Exercise instructions:
Below are records; reproduce exactly the lines from the first through the one containing "- 결과적으로 현재 우선".

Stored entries
________
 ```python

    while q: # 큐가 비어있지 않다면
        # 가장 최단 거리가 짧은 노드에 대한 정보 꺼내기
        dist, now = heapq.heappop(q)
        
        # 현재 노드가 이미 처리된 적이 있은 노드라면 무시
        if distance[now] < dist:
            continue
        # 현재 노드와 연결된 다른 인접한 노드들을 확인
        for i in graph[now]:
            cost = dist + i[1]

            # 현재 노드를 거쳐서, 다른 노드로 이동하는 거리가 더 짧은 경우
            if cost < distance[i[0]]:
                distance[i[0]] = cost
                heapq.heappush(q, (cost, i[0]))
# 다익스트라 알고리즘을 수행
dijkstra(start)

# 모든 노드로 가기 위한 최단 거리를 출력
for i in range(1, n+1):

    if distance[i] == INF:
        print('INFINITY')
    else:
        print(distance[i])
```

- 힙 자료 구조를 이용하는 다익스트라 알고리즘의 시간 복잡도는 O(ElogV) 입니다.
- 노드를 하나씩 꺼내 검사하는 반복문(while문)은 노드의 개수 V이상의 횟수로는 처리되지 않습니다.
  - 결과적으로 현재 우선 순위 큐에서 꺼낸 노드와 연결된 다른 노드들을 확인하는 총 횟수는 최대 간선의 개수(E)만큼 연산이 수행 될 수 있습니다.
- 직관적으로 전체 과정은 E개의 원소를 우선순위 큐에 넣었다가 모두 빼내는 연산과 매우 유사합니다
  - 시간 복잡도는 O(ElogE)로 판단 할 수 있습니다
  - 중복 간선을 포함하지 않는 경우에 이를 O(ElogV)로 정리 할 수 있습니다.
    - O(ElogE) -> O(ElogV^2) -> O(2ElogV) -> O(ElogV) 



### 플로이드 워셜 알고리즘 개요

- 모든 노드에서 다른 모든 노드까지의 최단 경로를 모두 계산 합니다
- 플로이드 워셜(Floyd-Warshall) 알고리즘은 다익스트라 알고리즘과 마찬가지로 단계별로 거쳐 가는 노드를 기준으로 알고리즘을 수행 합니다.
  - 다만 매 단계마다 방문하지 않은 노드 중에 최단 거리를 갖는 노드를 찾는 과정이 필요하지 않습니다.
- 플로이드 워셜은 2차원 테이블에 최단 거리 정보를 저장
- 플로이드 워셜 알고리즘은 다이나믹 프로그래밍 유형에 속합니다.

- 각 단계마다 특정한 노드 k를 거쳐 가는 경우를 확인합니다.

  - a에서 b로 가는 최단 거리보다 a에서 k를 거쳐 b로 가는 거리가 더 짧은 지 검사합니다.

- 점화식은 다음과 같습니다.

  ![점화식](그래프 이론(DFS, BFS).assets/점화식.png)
________
Solution to this task:
 ```python

    while q: # 큐가 비어있지 않다면
        # 가장 최단 거리가 짧은 노드에 대한 정보 꺼내기
        dist, now = heapq.heappop(q)
        
        # 현재 노드가 이미 처리된 적이 있은 노드라면 무시
        if distance[now] < dist:
            continue
        # 현재 노드와 연결된 다른 인접한 노드들을 확인
        for i in graph[now]:
            cost = dist + i[1]

            # 현재 노드를 거쳐서, 다른 노드로 이동하는 거리가 더 짧은 경우
            if cost < distance[i[0]]:
                distance[i[0]] = cost
                heapq.heappush(q, (cost, i[0]))
# 다익스트라 알고리즘을 수행
dijkstra(start)

# 모든 노드로 가기 위한 최단 거리를 출력
for i in range(1, n+1):

    if distance[i] == INF:
        print('INFINITY')
    else:
        print(distance[i])
```

- 힙 자료 구조를 이용하는 다익스트라 알고리즘의 시간 복잡도는 O(ElogV) 입니다.
- 노드를 하나씩 꺼내 검사하는 반복문(while문)은 노드의 개수 V이상의 횟수로는 처리되지 않습니다.
  - 결과적으로 현재 우선 순위 큐에서 꺼낸 노드와 연결된 다른 노드들을 확인하는 총 횟수는 최대 간선의 개수(E)만큼 연산이 수행 될 수 있습니다.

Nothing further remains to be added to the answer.